Mark Zuckerberg has displayed prototype VR headsets that make the metaverse look as real as reality itself. Speaking at a Meta Reality Labs briefing, Zuckerberg indicated the key to the public adopting the metaverse was realism – getting our eyes and brains into feeling we are viewing the real world in VR.
“These are some pretty interesting problems, because they’re all about how we physically perceive things and how our eyes process visual signals, and how our brains interpret them to construct a model of the world,” he said.
“If that was someone in your family who lives far away or someone who you’re collaborating on a project with, or even an artist who you like, you can imagine what it would be like to really feel like they’re there with you and that you’re physically together.”
Meta aims to build higher resolution headsets that let your eyes focus at different distances, with retina level resolution across the field of view. Headset displays have to be 10 times brighter than HD TV displays to match real world conditions. They have to offer realistic motion tracking with low latency, and be comfortable to wear.
The Meta CEO details what’s needed for VR headsets to replicate real world quality.
“We’ve solved some of these challenges already and for others, there’s still a lot of work to do in building these devices,” says Zuckerberg. It’s an integrated effort and includes not just displays but also state of the art work on software and silicon sensors and other hardware that each work together seamlessly.”
The prototype headsets included Meta’s Mirror Lake research concept headset. It could be what a next generation VR headset looks like.
READ MORE: Review: 13-inch Apple MacBook Pro 2022 | AI beats humans at investing | Rode releases a podcasting wizard | Next up: the 3D holographic video
Zuckerberg’s metaverse has parallels to the metaverse described in author Neal Stephenson’s 1992 novel Snow Crash – an urban environment with virtual real estate accessed through personal terminals that project a high-quality VR display onto goggles. Users wearing this paraphernalia are dubbed “gargoyles” due to their unsavoury appearance.
People are attracted to Stevenson’s metaverse as an escape from a dystopian Los Angeles. Zuckerberg will hope more positive reasons drive participants to his metaverse.
While Meta is busily solving metaverse technical issues, most of the public couldn’t give a damn. In fact, the situation is the reverse. People are enjoying engaging with each other face-to-face after two years of lockdown and Zoom calls. Warm blooded human embraces are in, and slipping back into virtualisation doesn’t seem a priority.

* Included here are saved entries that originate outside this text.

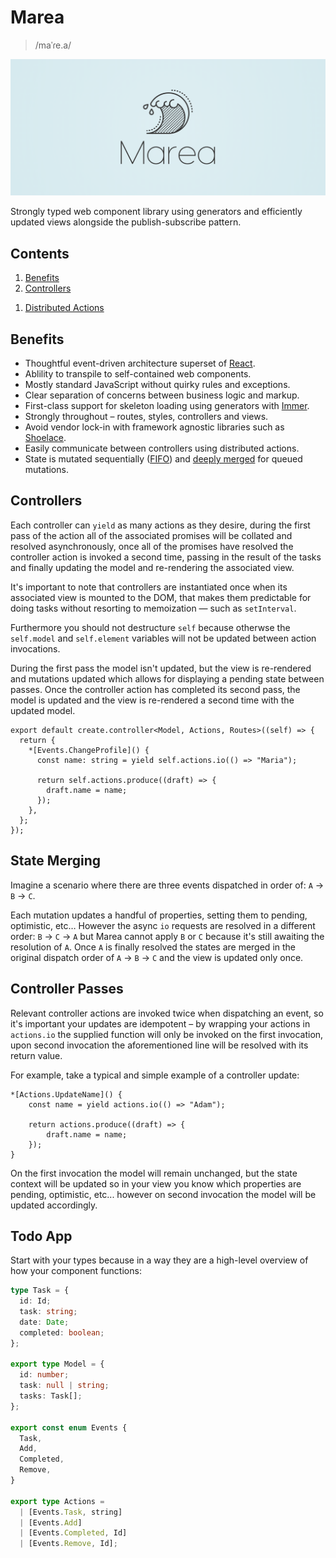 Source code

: # Marea

> /maˈɾe.a/

<img src="/media/logo.png" />

Strongly typed web component library using generators and efficiently updated views alongside the publish-subscribe pattern.

## Contents

1. [Benefits](#benefits)
1. [Controllers](#controllers)
<!-- 1. [View Helpers](#view-helpers) -->
1. [Distributed Actions](#distributed-actions)

## Benefits

- Thoughtful event-driven architecture superset of [React](https://react.dev/).
- Ablility to transpile to self-contained web components.
- Mostly standard JavaScript without quirky rules and exceptions.
- Clear separation of concerns between business logic and markup.
- First-class support for skeleton loading using generators with [Immer](https://immerjs.github.io/immer/).
- Strongly throughout &ndash; routes, styles, controllers and views.
- Avoid vendor lock-in with framework agnostic libraries such as [Shoelace](https://shoelace.style/).
- Easily communicate between controllers using distributed actions.
- State is mutated sequentially ([FIFO](<https://en.wikipedia.org/wiki/FIFO_(computing_and_electronics)>)) and [deeply merged](#state-merging) for queued mutations.

## Controllers

Each controller can `yield` as many actions as they desire, during the first pass of the action all of the associated promises will be collated and resolved asynchronously, once all of the promises have resolved the controller action is invoked a second time, passing in the result of the tasks and finally updating the model and re-rendering the associated view.

It's important to note that controllers are instantiated once when its associated view is mounted to the DOM, that makes them predictable for doing tasks without resorting to memoization &mdash; such as `setInterval`.

Furthermore you should not destructure `self` because otherwse the `self.model` and `self.element` variables will not be updated between action invocations.

During the first pass the model isn't updated, but the view is re-rendered and mutations updated which allows for displaying a pending state between passes. Once the controller action has completed its second pass, the model is updated and the view is re-rendered a second time with the updated model.

```tsx
export default create.controller<Model, Actions, Routes>((self) => {
  return {
    *[Events.ChangeProfile]() {
      const name: string = yield self.actions.io(() => "Maria");

      return self.actions.produce((draft) => {
        draft.name = name;
      });
    },
  };
});
```

<!-- ## Views

Use the `validate` function to introspect your model:

```tsx
<img
  src={model.avatar}
  alt="avatar"
  aria-busy={actions.validate((model) => modal.avatar === State.Pending)}
/>
```

You can also use the same approach for optimistic data:

```tsx
<h1>Hello {actions.validate((model) => model.avatar === State.Optimistic)}</h1>
``` -->

<!-- ## Distributed Actions -->

## State Merging

Imagine a scenario where there are three events dispatched in order of: `A` → `B` → `C`.

Each mutation updates a handful of properties, setting them to pending, optimistic, etc&hellip; However the async `io` requests are resolved in a different order: `B` → `C` → `A` but Marea cannot apply `B` or `C` because it's still awaiting the resolution of `A`. Once `A` is finally resolved the states are merged in the original dispatch order of `A` → `B` → `C` and the view is updated only once.

## Controller Passes

Relevant controller actions are invoked twice when dispatching an event, so it's important your updates are idempotent &ndash; by wrapping your actions in `actions.io` the supplied function will only be invoked on the first invocation, upon second invocation the aforementioned line will be resolved with its return value.

For example, take a typical and simple example of a controller update:

```tsx
*[Actions.UpdateName]() {
    const name = yield actions.io(() => "Adam");

    return actions.produce((draft) => {
        draft.name = name;
    });
}
```

On the first invocation the model will remain unchanged, but the state context will be updated so in your view you know which properties are pending, optimistic, etc... however on second invocation the model will be updated accordingly.

## Todo App

Start with your types because in a way they are a high-level overview of how your component functions:

```ts
type Task = {
  id: Id;
  task: string;
  date: Date;
  completed: boolean;
};

export type Model = {
  id: number;
  task: null | string;
  tasks: Task[];
};

export const enum Events {
  Task,
  Add,
  Completed,
  Remove,
}

export type Actions =
  | [Events.Task, string]
  | [Events.Add]
  | [Events.Completed, Id]
  | [Events.Remove, Id];
```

Yet businesses and investors are confidently pouring billions into virtual real estate and companies building metaverse gaming, retail, digital classrooms, training environments and more.
A report this month by US consultancy firm McKinsey says more than $US120bn ($172bn) was invested in building out metaverse technology and infrastructure in the first five months of this year.

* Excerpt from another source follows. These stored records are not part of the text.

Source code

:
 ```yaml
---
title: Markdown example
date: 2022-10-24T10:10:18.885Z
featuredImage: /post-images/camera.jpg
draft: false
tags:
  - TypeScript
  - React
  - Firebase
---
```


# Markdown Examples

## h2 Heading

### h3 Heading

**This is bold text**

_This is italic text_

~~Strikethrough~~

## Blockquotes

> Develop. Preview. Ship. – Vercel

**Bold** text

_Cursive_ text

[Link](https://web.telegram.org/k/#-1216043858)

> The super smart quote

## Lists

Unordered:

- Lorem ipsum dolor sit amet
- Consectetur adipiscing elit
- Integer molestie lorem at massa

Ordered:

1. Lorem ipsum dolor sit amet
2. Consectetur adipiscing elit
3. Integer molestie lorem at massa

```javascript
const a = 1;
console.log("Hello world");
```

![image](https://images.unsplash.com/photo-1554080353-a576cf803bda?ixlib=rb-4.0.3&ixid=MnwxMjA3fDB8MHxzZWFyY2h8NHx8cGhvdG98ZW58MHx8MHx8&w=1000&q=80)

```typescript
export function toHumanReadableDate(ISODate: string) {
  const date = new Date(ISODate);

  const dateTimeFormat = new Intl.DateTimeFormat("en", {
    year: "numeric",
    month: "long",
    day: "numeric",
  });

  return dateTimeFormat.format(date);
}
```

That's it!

“Our bottom-up view of consumer and enterprise use cases suggests it could generate up to $US5 trillion in impact by 2030 – about the size of Japan’s economy, the world’s third-largest,” the report says.
Meta will hope the metaverse’s success will be similar or even better to online games which this year could rake in more than $US26bn. Meta should exclude competitors, according to a 50-page manifesto by Oculus executive Jason Rubin in 2018.
“Let’s not build the metaverse with the plan to help other platforms accumulate and retain consumers,” he wrote. “Let’s build the metaverse to keep them from being in the VR business in a meaningful way at all,” according to reports of the document.
Rubin is aware of having to rope in the community. “Only such an enormous launch will have the ability to get the eye of VR doubters and VR-maybe-tomorrow crowd.”
Consumers could well dabble in Meta’s metaverse but it is uncertain how dominant it will be in their lives and how much it will take over from their real world activities. That’s provided the real world remains a pleasant place to be.